- Problem details -
All lines in the material below that hold "until" should be found and copied.

═════ Record excerpts ═════

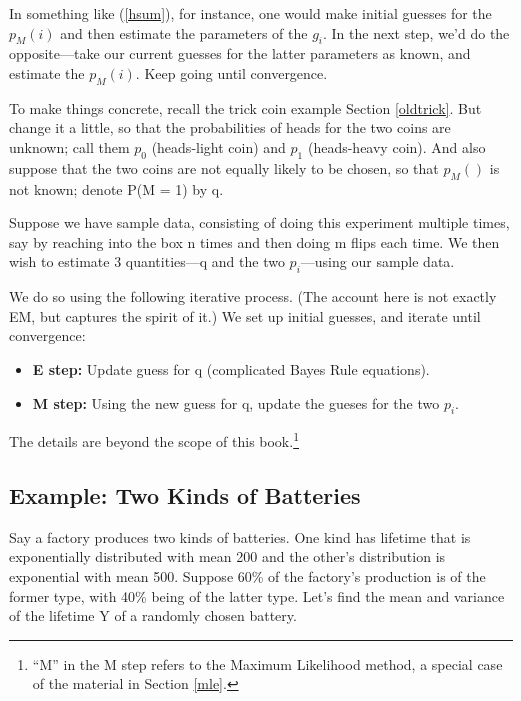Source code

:\documentclass[11pt]{article}
\begin{document}
In something like (\ref{hsum}), for instance, one would make initial
guesses for the $p_M(i)$ and then estimate the parameters of the $g_i$.
In the next step, we'd do the opposite---take our current guesses for
the latter parameters as known, and estimate the $p_M(i)$.  Keep going
until convergence.

To make things concrete, recall the trick coin example Section
\ref{oldtrick}.  But change it a little, so that the probabilities of
heads for the two coins are unknown; call them $p_0$ (heads-light coin)
and $p_1$ (heads-heavy coin).  And also suppose that the two coins are
not equally likely to be chosen, so that $p_M()$ is not known; denote
P(M = 1) by q.

Suppose we have sample data, consisting of doing this experiment
multiple times, say by reaching into the box n times and then doing m
flips each time.  We then wish to estimate 3 quantities---q and the two
$p_i$---using our sample data.  

We do so using the following iterative process.  (The account here is
not exactly EM, but captures the spirit of it.) We set up initial
guesses, and iterate until convergence:

\begin{itemize}

\item {\bf E step:} Update guess for q (complicated Bayes Rule equations).

\item {\bf M step:} Using the new guess for q, update the gueses for the
two $p_i$.

\end{itemize}

The details are beyond the scope of this book.\footnote{``M'' in the M
step refers to the Maximum Likelihood method, a special case of the
material in Section \ref{mle}.}

\subsection{Example:  Two Kinds of Batteries}

Say a factory produces two kinds of batteries.  One kind has lifetime
that is exponentially distributed with mean 200 and the other's
distribution is exponential with mean 500.  Suppose 60\% of the
factory's production is of the former type, with 40\% being of the
latter type.  Let's find the mean and variance of the lifetime Y of a
randomly chosen battery.
\end{document}
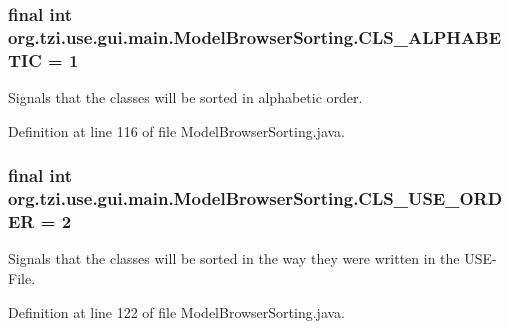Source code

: \hypertarget{classorg_1_1tzi_1_1use_1_1gui_1_1main_1_1_model_browser_sorting_a1fb828ea093401f4927822237dd320d0}{
\subsubsection[{C\-L\-S\-\_\-\-A\-L\-P\-H\-A\-B\-E\-T\-I\-C}]{\setlength{\rightskip}{0pt plus 5cm}final int org.\-tzi.\-use.\-gui.\-main.\-Model\-Browser\-Sorting.\-C\-L\-S\-\_\-\-A\-L\-P\-H\-A\-B\-E\-T\-I\-C = 1\hspace{0.3cm}{\ttfamily [static]}}}\label{classorg_1_1tzi_1_1use_1_1gui_1_1main_1_1_model_browser_sorting_a1fb828ea093401f4927822237dd320d0}
Signals that the classes will be sorted in alphabetic order. 

Definition at line 116 of file Model\-Browser\-Sorting.\-java.

\hypertarget{classorg_1_1tzi_1_1use_1_1gui_1_1main_1_1_model_browser_sorting_a5c54bb4fa4189e2773f7f457d6cf1138}{
\subsubsection[{C\-L\-S\-\_\-\-U\-S\-E\-\_\-\-O\-R\-D\-E\-R}]{\setlength{\rightskip}{0pt plus 5cm}final int org.\-tzi.\-use.\-gui.\-main.\-Model\-Browser\-Sorting.\-C\-L\-S\-\_\-\-U\-S\-E\-\_\-\-O\-R\-D\-E\-R = 2\hspace{0.3cm}{\ttfamily [static]}}}\label{classorg_1_1tzi_1_1use_1_1gui_1_1main_1_1_model_browser_sorting_a5c54bb4fa4189e2773f7f457d6cf1138}
Signals that the classes will be sorted in the way they were written in the U\-S\-E-\/\-File. 

Definition at line 122 of file Model\-Browser\-Sorting.\-java.

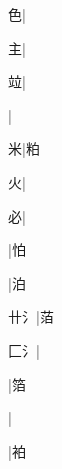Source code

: \begin{multicols}{2}
{{\cjk{}{\cnsym{}　}{\cnsym{}　}色}\mktsJzrVerticalBar{}{\cjk{}{\cnsym{}　}{\cnsym{}　}{\cnsym{}　}}|{}\par
{\cjk{}{\cnsym{}　}{\cnsym{}　}主}\mktsJzrVerticalBar{}{\cjk{}{\cnsym{}　}{\cnsym{}　}{\cnsym{}　}}|{}\par
{\cjk{}{\cnsym{}　}{\cnsym{}　}竝}\mktsJzrVerticalBar{}{\cjk{}{\cnsym{}　}{\cnsym{}　}{\cnsym{}　}}|{}\par
{}\mktsJzrVerticalBar{}{\cjk{}{\cnsym{}　}{\cnsym{}　}{\cnsym{}　}}|{}\par
{\cjk{}{\cnsym{}　}{\cnsym{}　}米}\mktsJzrVerticalBar{}{\cjk{}{\cnsym{}　}{\cnsym{}　}{\cnsym{}　}}|{\cjk{}粕}\par
{\cjk{}{\cnsym{}　}{\cnsym{}　}火}\mktsJzrVerticalBar{}{\cjk{}{\cnsym{}　}{\cnsym{}　}{\cnsym{}　}}|{}\par
{\cjk{}{\cnsym{}　}{\cnsym{}　}必}\mktsJzrVerticalBar{}{\cjk{}{\cnsym{}　}{\cnsym{}　}{\cnsym{}　}}|{}\par
{}\mktsJzrVerticalBar{}{\cjk{}{\cnsym{}　}{\cnsym{}　}{\cnsym{}　}}|{\cjk{}怕}\par
{}\mktsJzrVerticalBar{}{\cjk{}{\cnsym{}　}{\cnsym{}　}{\cnsym{}　}}|{\cjk{}泊}\par
{\cjk{}{\cnsym{}　}卄{\cnxHanaA{}氵}}\mktsJzrVerticalBar{}{\cjk{}{\cnsym{}　}{\cnsym{}　}{\cnsym{}　}}|{\cjk{}萡}\par
{\cjk{}{\cnsym{}　}匚{\cnxHanaA{}氵}}\mktsJzrVerticalBar{}{\cjk{}{\cnsym{}　}{\cnsym{}　}{\cnsym{}　}}|{}\par
{}\mktsJzrVerticalBar{}{\cjk{}{\cnsym{}　}{\cnsym{}　}{\cnsym{}　}}|{\cjk{}箔}\par
{}\mktsJzrVerticalBar{}{\cjk{}{\cnsym{}　}{\cnsym{}　}{\cnsym{}　}}|{}\par
{}\mktsJzrVerticalBar{}{\cjk{}{\cnsym{}　}{\cnsym{}　}{\cnsym{}　}}|{\cjk{}袙}\par
}
\end{multicols}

═════

- Finished exercise -
until convergence.
guesses, and iterate until convergence:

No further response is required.